Walmart-owned Flipkart’s fintech arm super.money is making an aggressive push into the credit distribution space, with the launch of a co-branded credit card in partnership with Axis Bank. The company, which launched its app about 10 months ago, is currently the fifth-largest UPI player, processing around 175 million transactions monthly.

Unlike incumbents such as PhonePe, Google Pay, and Paytm, which function as horizontal UPI platforms catering to a wide range of digital payment use cases, super.money has positioned itself as a “scan-and-pay” app. The app has gradually expanded beyond UPI to offer fixed deposits and secured cards, and is now preparing to launch more credit products, and eventually wealth and insurance products.

“We will go very deep into the credit card space, while also accelerating personal loans in a meaningful way.
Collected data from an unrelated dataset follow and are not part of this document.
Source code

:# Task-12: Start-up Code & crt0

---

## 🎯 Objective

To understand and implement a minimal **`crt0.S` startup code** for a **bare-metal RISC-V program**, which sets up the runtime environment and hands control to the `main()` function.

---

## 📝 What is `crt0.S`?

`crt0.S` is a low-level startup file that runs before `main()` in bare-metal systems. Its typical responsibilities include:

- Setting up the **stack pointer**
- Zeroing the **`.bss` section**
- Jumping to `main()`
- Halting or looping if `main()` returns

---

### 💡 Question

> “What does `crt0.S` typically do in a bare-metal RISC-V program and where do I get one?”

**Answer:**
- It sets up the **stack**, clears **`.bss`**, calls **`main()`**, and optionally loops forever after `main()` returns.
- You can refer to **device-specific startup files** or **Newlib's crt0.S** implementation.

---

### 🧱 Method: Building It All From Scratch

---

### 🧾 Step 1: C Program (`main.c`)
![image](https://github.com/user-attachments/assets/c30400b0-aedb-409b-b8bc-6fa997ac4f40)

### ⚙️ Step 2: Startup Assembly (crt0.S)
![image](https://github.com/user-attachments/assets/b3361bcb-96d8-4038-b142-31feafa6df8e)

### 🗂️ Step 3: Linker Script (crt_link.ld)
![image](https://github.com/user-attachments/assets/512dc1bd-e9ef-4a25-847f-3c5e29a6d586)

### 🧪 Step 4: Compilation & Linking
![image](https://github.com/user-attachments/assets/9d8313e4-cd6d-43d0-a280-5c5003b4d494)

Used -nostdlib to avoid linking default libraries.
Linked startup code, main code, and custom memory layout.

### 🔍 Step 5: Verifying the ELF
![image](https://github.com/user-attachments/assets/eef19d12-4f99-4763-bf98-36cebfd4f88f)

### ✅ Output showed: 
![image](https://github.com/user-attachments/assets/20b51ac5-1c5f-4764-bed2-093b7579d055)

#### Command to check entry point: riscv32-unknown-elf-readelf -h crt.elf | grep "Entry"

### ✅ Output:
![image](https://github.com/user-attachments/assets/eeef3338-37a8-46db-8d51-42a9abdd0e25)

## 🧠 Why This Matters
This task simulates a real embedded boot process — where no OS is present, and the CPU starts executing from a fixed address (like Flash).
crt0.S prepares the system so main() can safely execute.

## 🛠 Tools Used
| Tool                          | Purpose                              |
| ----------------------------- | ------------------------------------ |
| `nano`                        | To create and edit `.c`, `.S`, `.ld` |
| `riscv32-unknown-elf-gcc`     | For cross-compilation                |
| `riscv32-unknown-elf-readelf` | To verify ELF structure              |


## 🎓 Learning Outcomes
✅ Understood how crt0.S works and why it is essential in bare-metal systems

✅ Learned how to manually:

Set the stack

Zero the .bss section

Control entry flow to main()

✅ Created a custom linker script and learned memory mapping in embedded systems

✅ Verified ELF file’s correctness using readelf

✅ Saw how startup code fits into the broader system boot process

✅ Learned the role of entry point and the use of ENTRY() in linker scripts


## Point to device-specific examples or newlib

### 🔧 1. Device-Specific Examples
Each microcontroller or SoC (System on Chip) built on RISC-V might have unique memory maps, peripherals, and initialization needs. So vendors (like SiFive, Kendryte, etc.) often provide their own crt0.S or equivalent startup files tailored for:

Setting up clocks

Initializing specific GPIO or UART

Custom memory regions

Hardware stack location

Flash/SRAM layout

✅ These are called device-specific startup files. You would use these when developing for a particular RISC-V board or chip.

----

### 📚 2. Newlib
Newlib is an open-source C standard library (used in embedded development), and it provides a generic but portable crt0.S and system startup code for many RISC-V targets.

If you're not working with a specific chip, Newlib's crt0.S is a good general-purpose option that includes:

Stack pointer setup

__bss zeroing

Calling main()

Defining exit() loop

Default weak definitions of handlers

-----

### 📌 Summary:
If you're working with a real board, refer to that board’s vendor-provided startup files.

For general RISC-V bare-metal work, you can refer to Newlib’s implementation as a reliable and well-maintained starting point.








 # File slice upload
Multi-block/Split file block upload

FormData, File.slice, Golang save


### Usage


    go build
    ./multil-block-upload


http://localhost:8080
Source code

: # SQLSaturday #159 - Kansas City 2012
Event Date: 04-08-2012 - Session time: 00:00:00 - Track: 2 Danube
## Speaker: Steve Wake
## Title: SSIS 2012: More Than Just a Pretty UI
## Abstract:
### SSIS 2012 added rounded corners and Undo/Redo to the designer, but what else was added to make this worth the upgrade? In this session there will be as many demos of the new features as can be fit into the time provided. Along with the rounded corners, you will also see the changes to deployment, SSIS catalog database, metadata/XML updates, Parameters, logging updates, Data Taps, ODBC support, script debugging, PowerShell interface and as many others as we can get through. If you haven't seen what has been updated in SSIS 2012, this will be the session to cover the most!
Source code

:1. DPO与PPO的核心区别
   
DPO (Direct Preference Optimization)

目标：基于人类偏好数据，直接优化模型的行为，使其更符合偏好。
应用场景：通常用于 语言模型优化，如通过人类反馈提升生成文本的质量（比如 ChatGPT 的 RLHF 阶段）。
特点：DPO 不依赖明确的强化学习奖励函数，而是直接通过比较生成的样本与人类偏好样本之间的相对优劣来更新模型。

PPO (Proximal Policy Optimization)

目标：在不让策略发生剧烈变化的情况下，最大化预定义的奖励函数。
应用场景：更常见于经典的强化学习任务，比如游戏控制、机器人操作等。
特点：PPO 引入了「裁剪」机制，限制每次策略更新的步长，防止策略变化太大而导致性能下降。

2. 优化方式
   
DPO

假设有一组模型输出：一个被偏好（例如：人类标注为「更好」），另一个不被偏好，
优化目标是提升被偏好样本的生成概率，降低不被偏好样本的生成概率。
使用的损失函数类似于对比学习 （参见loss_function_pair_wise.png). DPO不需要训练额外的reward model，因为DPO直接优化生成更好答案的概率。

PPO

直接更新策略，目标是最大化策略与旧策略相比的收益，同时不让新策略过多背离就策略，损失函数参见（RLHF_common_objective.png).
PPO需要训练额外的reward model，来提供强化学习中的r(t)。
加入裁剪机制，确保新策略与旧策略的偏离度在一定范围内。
You will see EMI and buy-now-pay-later products from us as well,” Prakash Sikaria, founder and CEO, told FE in an interaction. The latest co-branded credit card runs on the RuPay network and is designed to offer 3% cashback on scan-and-pay transactions and 1% on other spends.

Sikaria said the product is already receiving strong consumer feedback in controlled roll-outs and expects it to be a top-running card on the RuPay network. To further strengthen its credit offerings, super.money bought checkout financing platform BharatX in an all-cash deal in February, aiming to address the growing demand for innovative credit on UPI solutions. BharatX offers buy-now-pay-later and EMI solutions to customers at the point of sale.

The company says 40% of super.money users are first-time borrowers, and more than 50% of its users come from Tier 2 and Tier 3 cities. With over 15 lending partners, super.money’s marketplace has surpassed $700 million in disbursements so far.

Flipkart hived off super.money last August as an independent subsidiary with an initial capital infusion of $20 million, marking a strategic foray into the fintech space. The move was aimed at creating a full-stack digital financial services platform that could tap into Flipkart’s vast consumer base. It is now targeting profitability by December.

Unlike Amazon Pay, which remains largely embedded within the Amazon shopping ecosystem and does not have a separate app, super.money is being built as a standalone fintech platform. While Amazon Pay focuses on facilitating seamless checkouts, recharges, and bill payments for its own customers, 85% of super.money’s user base has not transacted on Flipkart in the last 12 months.

According to National Payments Corporation of India data, super.money currently has a UPI market share of 0.9%. Sikaria attributed the rapid adoption of its UPI app to a focused strategy targeting younger, affluent users and a differentiated user experience that prioritises scanning as the primary use case.